In northern climates, inclement weather and short days force people away from their outdoor barbeques. Braising, stewing and roasting take over as the cooking methods of choice and hearty slow cooked dishes provide comfort on cold nights. The method tenderizes cuts of meat that are usually cheap and tough so it’s economical as well.
What is Braising?
Braising involves cooking meat or vegetables in a covered pot with a small amount of liquid at relatively low temperatures for a long period. Meat emerges tender and juicy with a rich sauce. It is a very forgiving method of cooking – unlike grilling, the cooking times are less exact and a braised dish won’t be ruined if it stays in the oven for an extra few minutes. While the cooking times for braised dishes may be long (usually two to three hours), the prep work is generally minimal and the oven or slow cooker will do the rest. The results are sure to wow guests and have them believe you’ve been slaving in the kitchen for hours!
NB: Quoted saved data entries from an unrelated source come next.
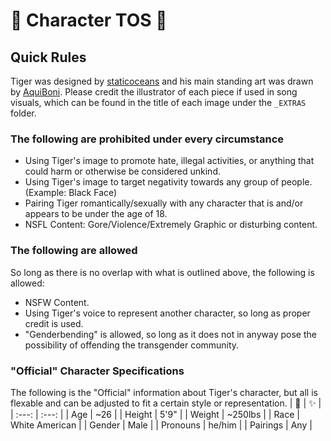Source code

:# :tiger: Character TOS :tiger:

## Quick Rules
Tiger was designed by [staticoceans](twitter_link) and his main standing art was drawn by [AquiBoni](twitter_link). Please credit the illustrator of each piece if used in song visuals,
which can be found in the title of each image under the `_EXTRAS` folder.

### The following are **prohibited under every circumstance**
  - Using Tiger's image to promote hate, illegal activities, or anything that could harm or otherwise be considered unkind.
  - Using Tiger's image to target negativity towards any group of people. (Example: Black Face)
  - Pairing Tiger romantically/sexually with any character that is and/or appears to be under the age of 18.
  - NSFL Content: Gore/Violence/Extremely Graphic or disturbing content.

### The following are allowed
So long as there is no overlap with what is outlined above, the following is allowed:
  - NSFW Content.
  - Using Tiger's voice to represent another character, so long as proper credit is used.
  - "Genderbending" is allowed, so long as it does not in anyway pose the possibility of offending the transgender community.

### "Official" Character Specifications
The following is the "Official" information about Tiger's character, but all is flexable and can be adjusted to fit a certain style or representation.
| :tiger: | ✨ |
| :---: | :---: |
| Age | ~26 |
| Height | 5'9" |
| Weight | ~250lbs |
| Race | White American |
| Gender | Male |
| Pronouns | he/him |
| Pairings | Any |
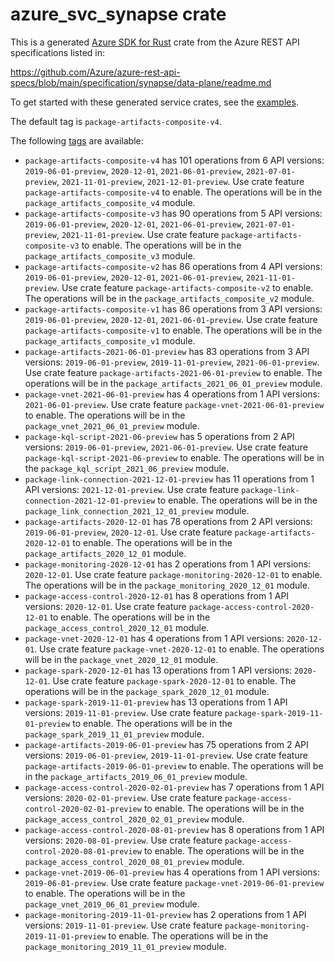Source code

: # azure_svc_synapse crate

This is a generated [Azure SDK for Rust](https://github.com/Azure/azure-sdk-for-rust) crate from the Azure REST API specifications listed in:

https://github.com/Azure/azure-rest-api-specs/blob/main/specification/synapse/data-plane/readme.md

To get started with these generated service crates, see the [examples](https://github.com/Azure/azure-sdk-for-rust/blob/main/services/README.md#examples).

The default tag is `package-artifacts-composite-v4`.

The following [tags](https://github.com/Azure/azure-sdk-for-rust/blob/main/services/tags.md) are available:

- `package-artifacts-composite-v4` has 101 operations from 6 API versions: `2019-06-01-preview`, `2020-12-01`, `2021-06-01-preview`, `2021-07-01-preview`, `2021-11-01-preview`, `2021-12-01-preview`. Use crate feature `package-artifacts-composite-v4` to enable. The operations will be in the `package_artifacts_composite_v4` module.
- `package-artifacts-composite-v3` has 90 operations from 5 API versions: `2019-06-01-preview`, `2020-12-01`, `2021-06-01-preview`, `2021-07-01-preview`, `2021-11-01-preview`. Use crate feature `package-artifacts-composite-v3` to enable. The operations will be in the `package_artifacts_composite_v3` module.
- `package-artifacts-composite-v2` has 86 operations from 4 API versions: `2019-06-01-preview`, `2020-12-01`, `2021-06-01-preview`, `2021-11-01-preview`. Use crate feature `package-artifacts-composite-v2` to enable. The operations will be in the `package_artifacts_composite_v2` module.
- `package-artifacts-composite-v1` has 86 operations from 3 API versions: `2019-06-01-preview`, `2020-12-01`, `2021-06-01-preview`. Use crate feature `package-artifacts-composite-v1` to enable. The operations will be in the `package_artifacts_composite_v1` module.
- `package-artifacts-2021-06-01-preview` has 83 operations from 3 API versions: `2019-06-01-preview`, `2019-11-01-preview`, `2021-06-01-preview`. Use crate feature `package-artifacts-2021-06-01-preview` to enable. The operations will be in the `package_artifacts_2021_06_01_preview` module.
- `package-vnet-2021-06-01-preview` has 4 operations from 1 API versions: `2021-06-01-preview`. Use crate feature `package-vnet-2021-06-01-preview` to enable. The operations will be in the `package_vnet_2021_06_01_preview` module.
- `package-kql-script-2021-06-preview` has 5 operations from 2 API versions: `2019-06-01-preview`, `2021-06-01-preview`. Use crate feature `package-kql-script-2021-06-preview` to enable. The operations will be in the `package_kql_script_2021_06_preview` module.
- `package-link-connection-2021-12-01-preview` has 11 operations from 1 API versions: `2021-12-01-preview`. Use crate feature `package-link-connection-2021-12-01-preview` to enable. The operations will be in the `package_link_connection_2021_12_01_preview` module.
- `package-artifacts-2020-12-01` has 78 operations from 2 API versions: `2019-06-01-preview`, `2020-12-01`. Use crate feature `package-artifacts-2020-12-01` to enable. The operations will be in the `package_artifacts_2020_12_01` module.
- `package-monitoring-2020-12-01` has 2 operations from 1 API versions: `2020-12-01`. Use crate feature `package-monitoring-2020-12-01` to enable. The operations will be in the `package_monitoring_2020_12_01` module.
- `package-access-control-2020-12-01` has 8 operations from 1 API versions: `2020-12-01`. Use crate feature `package-access-control-2020-12-01` to enable. The operations will be in the `package_access_control_2020_12_01` module.
- `package-vnet-2020-12-01` has 4 operations from 1 API versions: `2020-12-01`. Use crate feature `package-vnet-2020-12-01` to enable. The operations will be in the `package_vnet_2020_12_01` module.
- `package-spark-2020-12-01` has 13 operations from 1 API versions: `2020-12-01`. Use crate feature `package-spark-2020-12-01` to enable. The operations will be in the `package_spark_2020_12_01` module.
- `package-spark-2019-11-01-preview` has 13 operations from 1 API versions: `2019-11-01-preview`. Use crate feature `package-spark-2019-11-01-preview` to enable. The operations will be in the `package_spark_2019_11_01_preview` module.
- `package-artifacts-2019-06-01-preview` has 75 operations from 2 API versions: `2019-06-01-preview`, `2019-11-01-preview`. Use crate feature `package-artifacts-2019-06-01-preview` to enable. The operations will be in the `package_artifacts_2019_06_01_preview` module.
- `package-access-control-2020-02-01-preview` has 7 operations from 1 API versions: `2020-02-01-preview`. Use crate feature `package-access-control-2020-02-01-preview` to enable. The operations will be in the `package_access_control_2020_02_01_preview` module.
- `package-access-control-2020-08-01-preview` has 8 operations from 1 API versions: `2020-08-01-preview`. Use crate feature `package-access-control-2020-08-01-preview` to enable. The operations will be in the `package_access_control_2020_08_01_preview` module.
- `package-vnet-2019-06-01-preview` has 4 operations from 1 API versions: `2019-06-01-preview`. Use crate feature `package-vnet-2019-06-01-preview` to enable. The operations will be in the `package_vnet_2019_06_01_preview` module.
- `package-monitoring-2019-11-01-preview` has 2 operations from 1 API versions: `2019-11-01-preview`. Use crate feature `package-monitoring-2019-11-01-preview` to enable. The operations will be in the `package_monitoring_2019_11_01_preview` module.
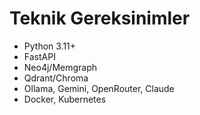 # Teknik Gereksinimler

- Python 3.11+
- FastAPI
- Neo4j/Memgraph
- Qdrant/Chroma
- Ollama, Gemini, OpenRouter, Claude
- Docker, Kubernetes 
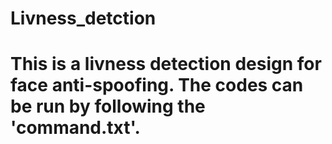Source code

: # Livness_detction
# This is a livness detection design for face anti-spoofing. The codes can be run by following the 'command.txt'.
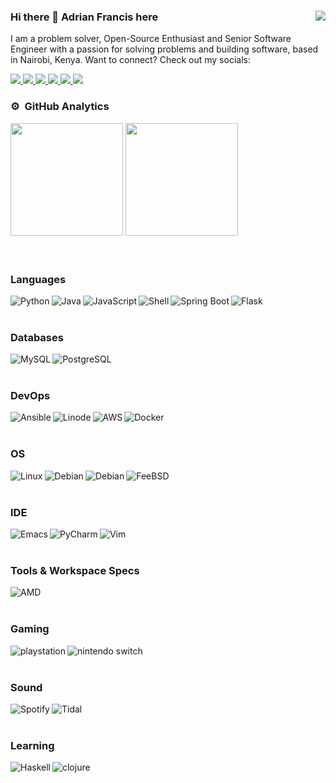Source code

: ### Hi there 👋 Adrian Francis here <img align="right" src="https://komarev.com/ghpvc/?username=psycadelik&label=PROFILE+VIEWS&color=brightgreen&style=flat-square"/>

I am a problem solver, Open-Source Enthusiast and Senior Software Engineer with a passion for solving problems and building software, based in Nairobi, Kenya.
Want to connect? Check out my socials:

<div>
  <a href="https://www.linkedin.com/in/adrian-francis-0b974b148/">
    <img src="https://img.shields.io/badge/Linkedin-0A66C2?logo=linkedin&style=for-the-badge&logoColor=white" />
  </a>
  <a href="https://github.com/psycadelik">
     <img src="https://img.shields.io/badge/GitHub-100000?style=for-the-badge&logo=github&logoColor=white">
  </a>
  <a href="https://instagram.com/jk_scrolling">
     <img src="https://img.shields.io/badge/Instagram-E4405F?style=for-the-badge&logo=instagram&logoColor=white" />
  </a>
  <a href="https://discordapp.com/users/psycadel#9253">
     <img src="https://img.shields.io/badge/Discord-7289DA?style=for-the-badge&logo=discord&logoColor=white" />
  </a>
  <a href="https://www.goodreads.com/user/show/141022075-adrian-francis">
     <img src="https://img.shields.io/badge/Goodreads-372213?style=for-the-badge&logo=goodreads&logoColor=white" />
  </a>
   <a href="https://www.hackerrank.com/Psycadelik">
     <img src="https://img.shields.io/badge/-Hackerrank-2EC866?style=for-the-badge&logo=HackerRank&logoColor=white" />
   </a>
</div>

### ⚙️ &nbsp;GitHub Analytics
<div>
  <img height="180em" src="https://github-readme-stats.vercel.app/api?username=psycadelik&show_icons=true&count_private=true&hide_border=true&theme=vue-dark"/>
  <img height="180em" src="https://github-readme-stats.vercel.app/api/top-langs/?username=psycadelik&layout=compact&langs_count=8&hide_border=true&theme=vue-dark"/>
</div>&nbsp;
<br>
<br>

### Languages
<div>
  <img align="left" alt="Python" src="https://img.shields.io/badge/Python-3776AB?style=for-the-badge&logo=python&logoColor=white" />
  <img align="left" alt="Java" src="https://img.shields.io/badge/Java-ED8B00?style=for-the-badge&logo=java&logoColor=white" />
  <img align="left" alt="JavaScript" src="https://img.shields.io/badge/Javascript-F7DF1E?logo=javascript&style=for-the-badge&logoColor=black" />
  <img align="left" alt="Shell" src="https://img.shields.io/badge/Shell_Script-121011?style=for-the-badge&logo=gnu-bash&logoColor=white" />
  <img align="left" alt="Spring Boot" src="https://img.shields.io/badge/Spring-6DB33F?style=for-the-badge&logo=spring&logoColor=white" />
  <img align="left" alt="Flask" src="https://img.shields.io/badge/Flask-000000?style=for-the-badge&logo=flask&logoColor=white" />
</div>
<br>
<br>

### Databases
<div>
  <img align="left" alt="MySQL" src="https://img.shields.io/badge/MySQL-00000F?logo=mysql&style=for-the-badge&logoColor=white" />
  <img align="left" alt="PostgreSQL" src="https://img.shields.io/badge/PostgreSQL-316192?logo=postgresql&style=for-the-badge&logoColor=white" />
</div>&nbsp;
<br>
<br>

### DevOps
<div>
  <img align="left" alt="Ansible" src="https://img.shields.io/badge/Ansible-000000?style=for-the-badge&logo=ansible&logoColor=white" />
  <img align="left" alt="Linode" src="https://img.shields.io/badge/Linode-00A95C?style=for-the-badge&logo=Linode&logoColor=white" />
  <img align="left" alt="AWS" src="https://img.shields.io/badge/Amazon_AWS-232F3E?style=for-the-badge&logo=amazon-aws&logoColor=white" /> 
  <img align="left" alt="Docker" src="https://img.shields.io/badge/Docker-2496ED?logo=docker&style=for-the-badge&logoColor=white" />
</div>
<br>
<br>

### OS
<div>
  <img align="left" alt="Linux" src="https://img.shields.io/badge/Linux-FCC624?style=for-the-badge&logo=linux&logoColor=black" />
  <img align="left" alt="Debian" src="https://img.shields.io/badge/Ubuntu-E95420?style=for-the-badge&logo=ubuntu&logoColor=white" />
  <img align="left" alt="Debian" src="https://img.shields.io/badge/Debian-A81D33?style=for-the-badge&logo=debian&logoColor=white" />
  <img align="left" alt="FeeBSD" src="https://img.shields.io/badge/freebsd-AB2B28?style=for-the-badge&logo=freebsd&logoColor=white" />
</div>
<br>
<br>

### IDE
<div>
  <img align="left" alt="Emacs" src="https://img.shields.io/badge/Emacs-%237F5AB6.svg?&style=for-the-badge&logo=gnu-emacs&logoColor=white">
  <img align="left" alt="PyCharm" src="https://img.shields.io/badge/PyCharm-000000.svg?&style=for-the-badge&logo=PyCharm&logoColor=white">
  <img align="left" alt="Vim" src="https://img.shields.io/badge/VIM-%2311AB00.svg?&style=for-the-badge&logo=vim&logoColor=white">
</div>
<br>
<br>

### Tools & Workspace Specs
<div>
  <img align="left" alt="AMD" src="https://img.shields.io/badge/AMD%20Ryzen_7_3800X-ED1C24?style=for-the-badge&logo=amd&logoColor=white" />
</div>
<br>
<br>

### Gaming
<div>
  <img align="left" alt="playstation" src="https://img.shields.io/badge/PlayStation-003791?style=for-the-badge&logo=playstation&logoColor=white">
  <img align="left" alt="nintendo switch" src="https://img.shields.io/badge/Nintendo_Switch-E60012?style=for-the-badge&logo=nintendo-switch&logoColor=white">
</div>
<br>
<br>

### Sound
<div>
  <a href="https://open.spotify.com/user/21ezowrfx2unairrnrw4tyzvi">
    <img align="left" alt="Spotify" src="https://img.shields.io/badge/Spotify-1ED760?&style=for-the-badge&logo=spotify&logoColor=white" />
  </a>
  
  <img align="left" alt="Tidal" src="https://img.shields.io/badge/Tidal-000000?style=for-the-badge&logo=Tidal&logoColor=white" />
</div>
<br>
<br>

### Learning
<div>
  <img align="left" alt="Haskell" src="https://img.shields.io/badge/Haskell-5D4F85?style=for-the-badge&logo=haskell&logoColor=white" />
  <img align="left" alt="clojure" src="https://img.shields.io/badge/Clojure-5881D8?style=for-the-badge&logo=clojure&logoColor=white" />
</div>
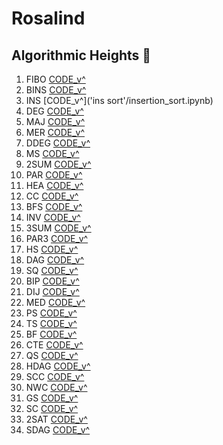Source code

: # Rosalind

## Algorithmic Heights :wrench:

  1. FIBO  [CODE_v^](fibonacci/fibonaccinumbers.ipynb)
  2. BINS  [CODE_v^](binary_search/binarysearch.ipynb)
  3. INS   [CODE_v^]('ins sort'/insertion_sort.ipynb)
  4. DEG   [CODE_v^](degree/degree2.ipynb)
  5. MAJ   [CODE_v^](majority_element/maj.ipynb)
  6. MER   [CODE_v^](merge_sort/merge_s.ipynb)
  7. DDEG  [CODE_v^](doubled/doubld.ipynb)
  8. MS    [CODE_v^](ms/ms.ipynb)
  9. 2SUM  [CODE_v^](2sum/2sum.ipynb)
  10. PAR  [CODE_v^](partial_sort/port_sort.ipynb)
  11. HEA  [CODE_v^](bheap/bheap.ipynb)
  12. CC   [CODE_v^](fibonacci/fibonaccinumbers.ipynb)
  13. BFS  [CODE_v^](bfs/BFS.ipynb)
  14. INV  [CODE_v^](inversions/inv.ipynb)
  15. 3SUM [CODE_v^](3sum/3sum2.ipynb)
  16. PAR3 [CODE_v^](partition/part2.ipynb)
  17. HS   [CODE_v^](heap_sort/h_sort.ipynb)
  18. DAG  [CODE_v^](dag/dag4.ipynb)
  19. SQ   [CODE_v^](sqrgraph/sqrgraph.ipynb)
  20. BIP  [CODE_v^](bip/bip2.ipynb)
  21. DIJ  [CODE_v^](dij/dij6.ipynb)
  22. MED  [CODE_v^](med/med.ipynb)
  23. PS   [CODE_v^](partial_sort/port_sort.ipynb)
  24. TS   [CODE_v^](ts/ts.ipynb)
  25. BF   [CODE_v^](bf/bf.ipynb)
  26. CTE  [CODE_v^](cte/cte4.ipynb)
  27. QS   [CODE_v^](qs/qs.ipynb)
  28. HDAG [CODE_v^](ham/ham3.ipynb)
  29. SCC  [CODE_v^](scc/scc.ipynb)
  30. NWC  [CODE_v^](nwc/nwc2.ipynb)
  31. GS   [CODE_v^](gsink/gsink.ipynb)
  32. SC   [CODE_v^](sc/sc5.ipynb)
  33. 2SAT [CODE_v^](2sat/21sat3.ipynb)
  34. SDAG [CODE_v^](sdag/sdag2.ipynb)
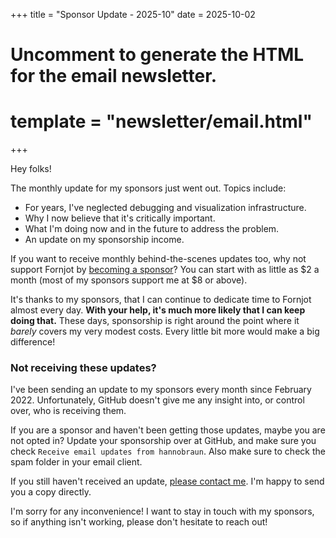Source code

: +++
title = "Sponsor Update - 2025-10"
date = 2025-10-02

# Uncomment to generate the HTML for the email newsletter.
# template = "newsletter/email.html"
+++

Hey folks!

The monthly update for my sponsors just went out. Topics include:

- For years, I've neglected debugging and visualization infrastructure.
- Why I now believe that it's critically important.
- What I'm doing now and in the future to address the problem.
- An update on my sponsorship income.

If you want to receive monthly behind-the-scenes updates too, why not support
Fornjot by [becoming a sponsor](https://github.com/sponsors/hannobraun)? You can
start with as little as $2 a month (most of my sponsors support me at $8 or above).

It's thanks to my sponsors, that I can continue to dedicate time to Fornjot almost every day. **With your help, it's much more likely that I can keep doing that.** These days, sponsorship is right around the point where it _barely_ covers my very modest costs. Every little bit more would make a big difference!

### Not receiving these updates?

I've been sending an update to my sponsors every month since February 2022.
Unfortunately, GitHub doesn't give me any insight into, or control over, who is receiving them.

If you are a sponsor and haven't been getting those updates, maybe you are not opted
in? Update your sponsorship over at GitHub, and make sure you check
`Receive email updates from hannobraun`. Also make sure to check the spam folder
in your email client.

If you still haven't received an update,
[please contact me](mailto:hello@hannobraun.com). I'm happy to send you a copy
directly.

I'm sorry for any inconvenience! I want to stay in touch with my sponsors, so if
anything isn't working, please don't hesitate to reach out!
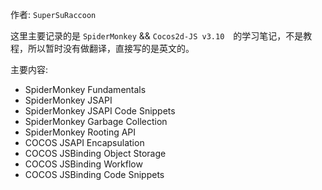 作者: `SuperSuRaccoon`

这里主要记录的是 `SpiderMonkey` && `Cocos2d-JS v3.10`　的学习笔记，不是教程，所以暂时没有做翻译，直接写的是英文的。

主要内容:
- SpiderMonkey Fundamentals
- SpiderMonkey JSAPI
- SpiderMonkey JSAPI Code Snippets
- SpiderMonkey Garbage Collection
- SpiderMonkey Rooting API
- COCOS JSAPI Encapsulation
- COCOS JSBinding Object Storage
- COCOS JSBinding Workflow
- COCOS JSBinding Code Snippets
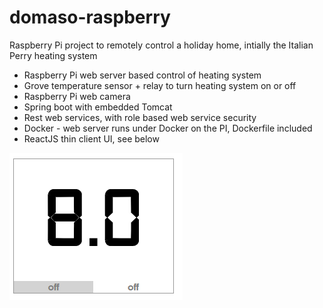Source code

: # domaso-raspberry
Raspberry Pi project to remotely control a holiday home, intially the Italian Perry heating system

- Raspberry Pi web server based control of heating system 
- Grove temperature sensor + relay to turn heating system on or off
- Raspberry Pi web camera
- Spring boot with embedded Tomcat
- Rest web services, with role based web service security
- Docker - web server runs under Docker on the PI, Dockerfile included
- ReactJS thin client UI, see below

<img src="docs/screenshot.png">
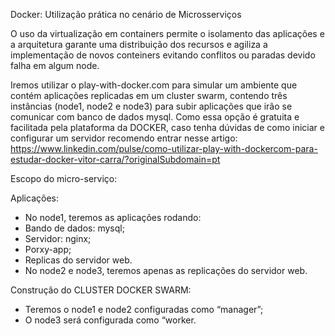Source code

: Docker: Utilização prática no cenário de Microsserviços

O uso da virtualização em containers permite o isolamento das aplicações e a arquitetura garante uma distribuição dos recursos e agiliza a implementação de novos conteiners evitando conflitos ou paradas devido falha em algum node.
 
Iremos utilizar o play-with-docker.com para simular um ambiente que contém aplicações replicadas em um cluster swarm, contendo três instâncias (node1, node2 e node3) para subir aplicações que irão se comunicar com banco de dados mysql.
Como essa opção é gratuita e facilitada pela plataforma da DOCKER, caso tenha dúvidas de como iniciar e configurar um servidor recomendo entrar nesse artigo: 
https://www.linkedin.com/pulse/como-utilizar-play-with-dockercom-para-estudar-docker-vitor-carra/?originalSubdomain=pt

Escopo do micro-serviço:

Aplicações:
- No node1, teremos as aplicações rodando:
- Bando de dados: mysql;
- Servidor: nginx;
- Porxy-app;
- Replicas do servidor web.
- No node2 e node3, teremos apenas as replicações do servidor web.

Construção do CLUSTER DOCKER SWARM:
- Teremos o node1 e node2 configuradas como “manager”;
- O node3 será configurada como “worker.
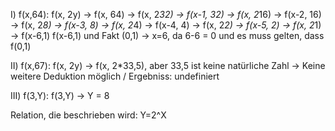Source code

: I)
f(x,64):
f(x, 2y) -> f(x, 64) -> f(x, 2*32) -> f(x-1, 32) -> f(x, 2*16) -> f(x-2, 16) -> f(x, 2*8) -> f(x-3, 8) -> f(x, 2*4) -> f(x-4, 4) -> f(x, 2*2) -> f(x-5, 2) -> f(x, 2*1) -> f(x-6,1)
f(x-6,1) und Fakt (0,1) -> x=6, da 6-6 = 0 und es muss gelten, dass f(0,1)

II)
f(x,67): 
f(x, 2y) -> f(x, 2*33,5), aber 33,5 ist keine natürliche Zahl -> Keine weitere Deduktion möglich / Ergebniss: undefiniert

III)
f(3,Y):
f(3,Y) -> Y = 8

Relation, die beschrieben wird: Y=2^X

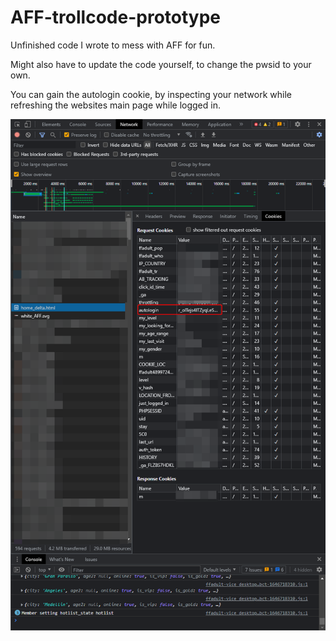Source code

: # AFF-trollcode-prototype
Unfinished code I wrote to mess with AFF for fun.

Might also have to update the code yourself, to change the pwsid to your own.

You can gain the autologin cookie, by inspecting your network while refreshing the websites main page while logged in.

![alt text](https://github.com/ANK1036Official/AFF-trollcode-prototype/blob/main/git_files/chrome_gUdWWXHgoi.png?raw=true)
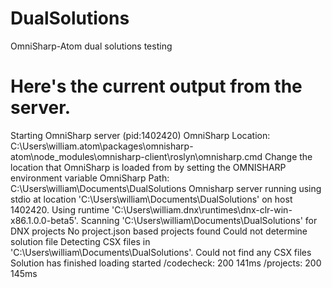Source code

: # DualSolutions
OmniSharp-Atom dual solutions testing

# Here's the current output from the server.

Starting OmniSharp server (pid:1402420)
OmniSharp Location: C:\Users\william\.atom\packages\omnisharp-atom\node_modules\omnisharp-client\roslyn\omnisharp.cmd
Change the location that OmniSharp is loaded from by setting the OMNISHARP environment variable
OmniSharp Path: C:\Users\william\Documents\DualSolutions
Omnisharp server running using stdio at location 'C:\Users\william\Documents\DualSolutions' on host 1402420.
Using runtime 'C:\Users\william\.dnx\runtimes\dnx-clr-win-x86.1.0.0-beta5'.
Scanning 'C:\Users\william\Documents\DualSolutions' for DNX projects
No project.json based projects found
Could not determine solution file
Detecting CSX files in 'C:\Users\william\Documents\DualSolutions'.
Could not find any CSX files
Solution has finished loading
started
/codecheck: 200 141ms
/projects: 200 145ms
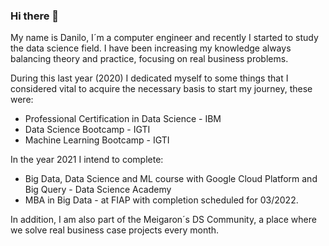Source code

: ### Hi there 👋

My name is Danilo, I´m a computer engineer and recently I started to study the data science field. I have been increasing my knowledge always balancing theory and practice, focusing on real business problems.

During this last year (2020) I dedicated myself to some things that I considered vital to acquire the necessary basis to start my journey, these were:

- Professional Certification in Data Science - IBM
- Data Science Bootcamp - IGTI
- Machine Learning Bootcamp - IGTI

In the year 2021 I intend to complete: 
- Big Data, Data Science and ML course with Google Cloud Platform and Big Query - Data Science Academy 
- MBA in Big Data - at FIAP with completion scheduled for 03/2022.

In addition, I am also part of the Meigaron´s DS Community, a place where we solve real business case projects every month.




<!--
**danilodioliveira/danilodioliveira** is a ✨ _special_ ✨ repository because its `README.md` (this file) appears on your GitHub profile.

Here are some ideas to get you started:

- 🔭 I’m currently working on ...
- 🌱 I’m currently learning ...
- 👯 I’m looking to collaborate on ...
- 🤔 I’m looking for help with ...
- 💬 Ask me about ...
- 📫 How to reach me: ...
- 😄 Pronouns: ...
- ⚡ Fun fact: ...
-->

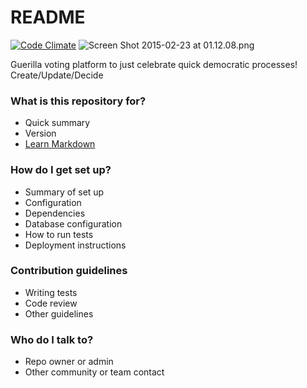 # README #
[![Code Climate](https://codeclimate.com/github/RedRoosterMobile/Pollpopulous/badges/gpa.svg)](https://codeclimate.com/github/RedRoosterMobile/Pollpopulous)
![Screen Shot 2015-02-23 at 01.12.08.png](https://bitbucket.org/repo/aA4nqq/images/2275765069-Screen%20Shot%202015-02-23%20at%2001.12.08.png)

Guerilla voting platform to just celebrate quick democratic processes!
Create/Update/Decide

### What is this repository for? ###

* Quick summary
* Version
* [Learn Markdown](https://bitbucket.org/tutorials/markdowndemo)

### How do I get set up? ###

* Summary of set up
* Configuration
* Dependencies
* Database configuration
* How to run tests
* Deployment instructions

### Contribution guidelines ###

* Writing tests
* Code review
* Other guidelines

### Who do I talk to? ###

* Repo owner or admin
* Other community or team contact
Braising doesn’t require a lot of fancy gadgets, just a large non-reactive, ovenproof pot with a tight fitting lid. An enamelled cast iron pot with a minimum 5.5-quart capacity and a tight lid works best. These hefty pots retain heat well and can cook on the stovetop and then go into the oven. Enamelled cast iron pots are easy to clean and the coated interior won’t react with acidic ingredients such as tomatoes the way some metals can. These pots can be expensive, particularly famous brands such as Le Creuset and Staub. However, they are virtually indestructible and will last a lifetime. More affordable lines such as Lodge provide options for all budgets. There are also specially designed ‘braising pots’ on the market now that have small spikes on the underside of the lid to aid the braising process. However, a regular pot will work fine. If a lid doesn’t fit tightly, place a layer or two of foil over the top of the pot before putting the lid on. Once the lid is in place, crimp the foil around the edge of the lid to create a tighter seal and keep steam from escaping.
Another way to braise is to use a slow cooker (crock pot). Slow cookers have become very popular in recent years and are perfect for busy families who want to come home to a warm meal without fussing for hours. Models on the market today are very safe and can be left on for the entire day without getting too hot. Most are programmable and some models, such as the All-Clad Deluxe Slow Cooker, have a removable insert that allows for stovetop browning.
There are a few important steps to successful braising. The first is to prep all ingredients that will be needed. Most braises call for onions, garlic, herbs and some liquid such as stock and wine. Having everything chopped and measured (called ‘mis en place’) will simplify the process. Next, the meat or vegetables need to be browned on the stovetop. Make sure the surface of the food is dry and give them plenty of room in the pan. Don’t rush the browning process – it takes time to properly sear. Finally the other ingredients are added and the braise is covered and put in the oven or left on the stovetop to cook slowly.